● **Instructions for the task**
In the entries below, find the line with "Osatu urrats hau" and the line with "[!INCLUDE[footer-include](../includes/footer-banner.md)]". Return those two lines and all lines between them, exactly.

● **Provided records**
=======

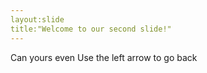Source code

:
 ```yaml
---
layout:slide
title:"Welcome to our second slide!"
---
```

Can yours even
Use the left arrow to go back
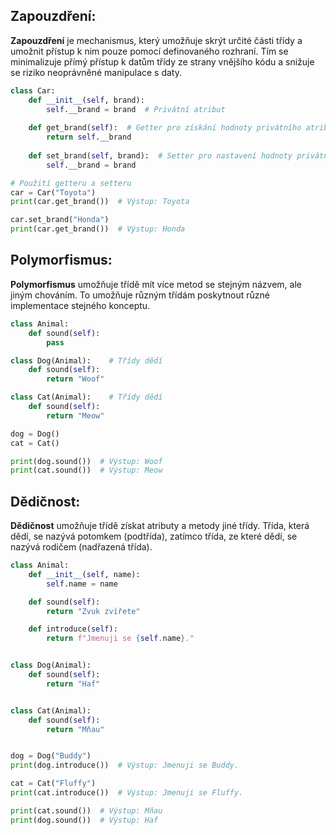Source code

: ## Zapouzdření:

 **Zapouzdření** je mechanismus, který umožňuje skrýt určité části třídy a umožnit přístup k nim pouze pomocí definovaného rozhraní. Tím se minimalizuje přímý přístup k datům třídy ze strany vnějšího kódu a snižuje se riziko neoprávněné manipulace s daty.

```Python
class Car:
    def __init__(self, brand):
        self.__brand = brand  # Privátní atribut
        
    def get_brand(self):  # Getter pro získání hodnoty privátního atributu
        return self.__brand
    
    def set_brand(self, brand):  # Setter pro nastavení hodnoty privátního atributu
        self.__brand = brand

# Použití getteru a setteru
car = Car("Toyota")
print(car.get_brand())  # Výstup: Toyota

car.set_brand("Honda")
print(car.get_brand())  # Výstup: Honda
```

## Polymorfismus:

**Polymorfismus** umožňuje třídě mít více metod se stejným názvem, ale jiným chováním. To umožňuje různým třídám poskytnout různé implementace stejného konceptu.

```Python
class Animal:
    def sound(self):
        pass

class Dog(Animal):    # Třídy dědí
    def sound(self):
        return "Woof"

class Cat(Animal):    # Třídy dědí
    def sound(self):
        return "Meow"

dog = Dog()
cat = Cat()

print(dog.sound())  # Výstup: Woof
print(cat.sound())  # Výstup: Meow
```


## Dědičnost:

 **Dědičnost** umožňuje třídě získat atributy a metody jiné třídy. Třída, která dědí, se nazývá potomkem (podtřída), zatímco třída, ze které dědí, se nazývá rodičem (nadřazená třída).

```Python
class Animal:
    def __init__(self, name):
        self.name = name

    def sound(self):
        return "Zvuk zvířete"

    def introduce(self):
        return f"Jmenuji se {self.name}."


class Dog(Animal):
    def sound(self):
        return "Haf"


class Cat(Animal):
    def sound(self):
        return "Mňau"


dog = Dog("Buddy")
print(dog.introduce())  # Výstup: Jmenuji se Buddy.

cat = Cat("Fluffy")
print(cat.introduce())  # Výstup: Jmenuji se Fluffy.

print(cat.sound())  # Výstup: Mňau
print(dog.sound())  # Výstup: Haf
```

=======

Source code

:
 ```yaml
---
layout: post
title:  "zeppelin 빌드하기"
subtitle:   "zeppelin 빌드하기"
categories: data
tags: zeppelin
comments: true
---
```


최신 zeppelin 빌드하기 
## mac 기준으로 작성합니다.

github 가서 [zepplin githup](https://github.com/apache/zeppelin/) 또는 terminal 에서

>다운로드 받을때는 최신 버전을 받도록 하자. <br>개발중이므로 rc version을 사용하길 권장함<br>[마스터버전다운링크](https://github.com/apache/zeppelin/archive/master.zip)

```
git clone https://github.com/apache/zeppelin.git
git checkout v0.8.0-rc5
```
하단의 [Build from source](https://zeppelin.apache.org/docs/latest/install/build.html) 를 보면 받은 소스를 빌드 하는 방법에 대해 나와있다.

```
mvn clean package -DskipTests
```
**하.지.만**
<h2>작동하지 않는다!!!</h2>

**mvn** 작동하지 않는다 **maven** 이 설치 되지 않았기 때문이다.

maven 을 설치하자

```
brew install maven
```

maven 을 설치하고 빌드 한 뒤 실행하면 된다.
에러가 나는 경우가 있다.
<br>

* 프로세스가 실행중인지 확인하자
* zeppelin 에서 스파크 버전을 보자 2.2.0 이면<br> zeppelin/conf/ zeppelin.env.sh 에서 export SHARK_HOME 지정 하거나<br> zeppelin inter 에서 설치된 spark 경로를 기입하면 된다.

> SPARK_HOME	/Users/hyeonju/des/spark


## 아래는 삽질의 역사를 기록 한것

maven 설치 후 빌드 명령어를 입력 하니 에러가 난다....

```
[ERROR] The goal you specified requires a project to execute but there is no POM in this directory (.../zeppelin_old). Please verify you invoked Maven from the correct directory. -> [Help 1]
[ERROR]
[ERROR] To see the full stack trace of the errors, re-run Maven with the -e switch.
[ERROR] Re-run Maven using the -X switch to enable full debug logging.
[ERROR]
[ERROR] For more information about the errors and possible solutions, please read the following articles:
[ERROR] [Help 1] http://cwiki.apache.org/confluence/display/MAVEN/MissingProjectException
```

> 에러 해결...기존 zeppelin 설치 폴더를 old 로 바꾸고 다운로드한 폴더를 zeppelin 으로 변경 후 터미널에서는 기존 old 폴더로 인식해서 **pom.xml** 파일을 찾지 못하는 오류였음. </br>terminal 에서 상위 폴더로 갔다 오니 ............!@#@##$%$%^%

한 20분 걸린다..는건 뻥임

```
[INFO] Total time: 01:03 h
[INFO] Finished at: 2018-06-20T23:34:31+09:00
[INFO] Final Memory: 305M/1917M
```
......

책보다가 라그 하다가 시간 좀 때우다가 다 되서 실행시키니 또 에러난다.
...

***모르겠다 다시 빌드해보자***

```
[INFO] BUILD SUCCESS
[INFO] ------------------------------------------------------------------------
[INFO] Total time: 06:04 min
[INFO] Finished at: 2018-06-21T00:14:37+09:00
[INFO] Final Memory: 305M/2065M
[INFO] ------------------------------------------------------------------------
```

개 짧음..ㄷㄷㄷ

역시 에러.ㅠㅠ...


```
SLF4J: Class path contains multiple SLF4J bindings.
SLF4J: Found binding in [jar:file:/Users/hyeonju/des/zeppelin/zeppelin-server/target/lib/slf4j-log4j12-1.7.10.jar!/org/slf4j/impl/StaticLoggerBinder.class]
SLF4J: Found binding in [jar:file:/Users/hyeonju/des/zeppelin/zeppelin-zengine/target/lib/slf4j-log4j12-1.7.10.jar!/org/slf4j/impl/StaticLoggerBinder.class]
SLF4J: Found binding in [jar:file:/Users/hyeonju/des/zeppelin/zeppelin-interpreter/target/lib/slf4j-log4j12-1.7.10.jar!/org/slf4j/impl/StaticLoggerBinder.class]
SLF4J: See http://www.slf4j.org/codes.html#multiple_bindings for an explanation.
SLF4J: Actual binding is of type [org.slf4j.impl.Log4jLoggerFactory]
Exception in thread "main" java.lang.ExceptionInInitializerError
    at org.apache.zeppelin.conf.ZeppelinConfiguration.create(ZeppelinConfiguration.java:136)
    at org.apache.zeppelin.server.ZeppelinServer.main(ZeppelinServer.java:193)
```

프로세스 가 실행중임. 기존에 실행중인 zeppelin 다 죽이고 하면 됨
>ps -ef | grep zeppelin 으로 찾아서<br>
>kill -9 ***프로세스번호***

=======

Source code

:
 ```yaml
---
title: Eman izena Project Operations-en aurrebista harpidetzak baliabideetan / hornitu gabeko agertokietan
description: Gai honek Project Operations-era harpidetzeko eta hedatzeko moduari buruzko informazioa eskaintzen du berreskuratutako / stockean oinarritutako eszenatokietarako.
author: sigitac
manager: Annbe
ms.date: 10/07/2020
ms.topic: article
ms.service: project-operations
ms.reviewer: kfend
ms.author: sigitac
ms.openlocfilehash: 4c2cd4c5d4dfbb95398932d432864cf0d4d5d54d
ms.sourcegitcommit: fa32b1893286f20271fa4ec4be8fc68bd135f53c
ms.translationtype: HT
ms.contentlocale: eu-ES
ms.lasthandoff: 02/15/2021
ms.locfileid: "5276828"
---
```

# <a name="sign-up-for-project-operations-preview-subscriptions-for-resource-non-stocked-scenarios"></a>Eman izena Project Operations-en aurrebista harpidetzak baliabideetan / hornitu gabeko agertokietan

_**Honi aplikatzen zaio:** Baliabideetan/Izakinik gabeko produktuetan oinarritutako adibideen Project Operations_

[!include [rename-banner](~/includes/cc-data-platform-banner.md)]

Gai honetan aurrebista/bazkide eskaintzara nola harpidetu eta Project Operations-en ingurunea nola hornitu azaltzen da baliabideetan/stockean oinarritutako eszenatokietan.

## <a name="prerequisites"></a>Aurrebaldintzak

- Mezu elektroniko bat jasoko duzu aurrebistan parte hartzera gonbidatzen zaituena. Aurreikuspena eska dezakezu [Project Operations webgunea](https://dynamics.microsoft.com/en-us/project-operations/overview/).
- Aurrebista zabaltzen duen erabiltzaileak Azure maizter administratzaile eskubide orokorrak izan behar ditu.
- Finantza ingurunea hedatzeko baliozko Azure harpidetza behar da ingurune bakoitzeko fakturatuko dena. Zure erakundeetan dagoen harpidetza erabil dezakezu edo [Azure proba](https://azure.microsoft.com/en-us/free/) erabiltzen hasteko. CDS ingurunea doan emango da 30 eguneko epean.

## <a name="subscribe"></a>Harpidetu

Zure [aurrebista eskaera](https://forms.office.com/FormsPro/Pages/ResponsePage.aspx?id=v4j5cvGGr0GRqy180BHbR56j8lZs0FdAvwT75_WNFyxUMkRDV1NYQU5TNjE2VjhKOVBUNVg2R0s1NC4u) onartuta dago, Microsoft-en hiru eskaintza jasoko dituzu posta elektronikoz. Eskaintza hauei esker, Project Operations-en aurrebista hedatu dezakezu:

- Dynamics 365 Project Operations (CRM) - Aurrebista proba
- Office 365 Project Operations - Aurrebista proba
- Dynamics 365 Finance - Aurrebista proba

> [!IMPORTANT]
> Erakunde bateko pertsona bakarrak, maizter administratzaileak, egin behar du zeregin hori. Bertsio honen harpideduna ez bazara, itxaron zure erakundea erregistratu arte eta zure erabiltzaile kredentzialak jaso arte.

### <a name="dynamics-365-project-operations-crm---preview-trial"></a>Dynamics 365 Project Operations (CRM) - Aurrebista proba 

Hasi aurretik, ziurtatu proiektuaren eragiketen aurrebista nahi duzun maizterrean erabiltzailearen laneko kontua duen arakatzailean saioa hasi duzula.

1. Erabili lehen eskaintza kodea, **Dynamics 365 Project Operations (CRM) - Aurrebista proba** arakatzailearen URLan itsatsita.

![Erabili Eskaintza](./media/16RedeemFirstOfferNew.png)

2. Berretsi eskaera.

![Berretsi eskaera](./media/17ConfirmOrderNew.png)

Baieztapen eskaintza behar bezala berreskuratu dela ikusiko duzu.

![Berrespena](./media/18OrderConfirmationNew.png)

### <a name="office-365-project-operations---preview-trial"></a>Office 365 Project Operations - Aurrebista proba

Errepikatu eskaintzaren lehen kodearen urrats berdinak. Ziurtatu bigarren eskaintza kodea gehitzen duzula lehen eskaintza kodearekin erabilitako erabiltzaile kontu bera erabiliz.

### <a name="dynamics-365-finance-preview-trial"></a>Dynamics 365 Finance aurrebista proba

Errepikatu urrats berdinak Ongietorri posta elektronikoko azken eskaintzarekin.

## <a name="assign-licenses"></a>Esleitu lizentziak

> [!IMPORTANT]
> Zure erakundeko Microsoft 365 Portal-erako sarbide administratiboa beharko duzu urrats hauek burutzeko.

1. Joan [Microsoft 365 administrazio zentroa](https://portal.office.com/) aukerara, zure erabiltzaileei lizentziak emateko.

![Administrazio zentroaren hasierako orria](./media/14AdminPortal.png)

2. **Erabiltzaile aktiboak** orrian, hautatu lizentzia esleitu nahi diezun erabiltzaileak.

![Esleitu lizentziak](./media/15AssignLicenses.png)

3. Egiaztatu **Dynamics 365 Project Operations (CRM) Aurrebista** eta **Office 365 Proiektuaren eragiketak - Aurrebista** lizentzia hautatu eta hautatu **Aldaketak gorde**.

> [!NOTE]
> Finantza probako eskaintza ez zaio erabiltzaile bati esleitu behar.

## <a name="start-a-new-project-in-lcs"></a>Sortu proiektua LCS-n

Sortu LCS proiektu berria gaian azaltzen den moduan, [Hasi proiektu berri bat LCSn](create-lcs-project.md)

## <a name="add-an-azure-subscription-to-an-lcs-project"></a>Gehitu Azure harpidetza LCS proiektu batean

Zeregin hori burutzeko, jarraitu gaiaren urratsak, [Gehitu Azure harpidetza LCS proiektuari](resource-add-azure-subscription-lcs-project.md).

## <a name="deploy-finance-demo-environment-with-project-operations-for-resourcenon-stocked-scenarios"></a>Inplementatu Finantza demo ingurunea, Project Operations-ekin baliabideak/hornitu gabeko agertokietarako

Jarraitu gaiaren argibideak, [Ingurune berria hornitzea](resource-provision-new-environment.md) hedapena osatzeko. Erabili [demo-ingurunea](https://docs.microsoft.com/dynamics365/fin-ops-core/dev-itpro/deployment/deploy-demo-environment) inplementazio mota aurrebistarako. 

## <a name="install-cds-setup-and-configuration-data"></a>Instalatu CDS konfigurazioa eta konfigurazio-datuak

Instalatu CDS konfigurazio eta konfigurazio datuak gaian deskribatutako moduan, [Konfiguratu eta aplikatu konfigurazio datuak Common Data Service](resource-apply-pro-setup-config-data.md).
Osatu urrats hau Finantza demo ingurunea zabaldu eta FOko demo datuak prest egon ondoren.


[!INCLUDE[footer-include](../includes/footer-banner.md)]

=======

● **Result**
Osatu urrats hau Finantza demo ingurunea zabaldu eta FOko demo datuak prest egon ondoren.


[!INCLUDE[footer-include](../includes/footer-banner.md)]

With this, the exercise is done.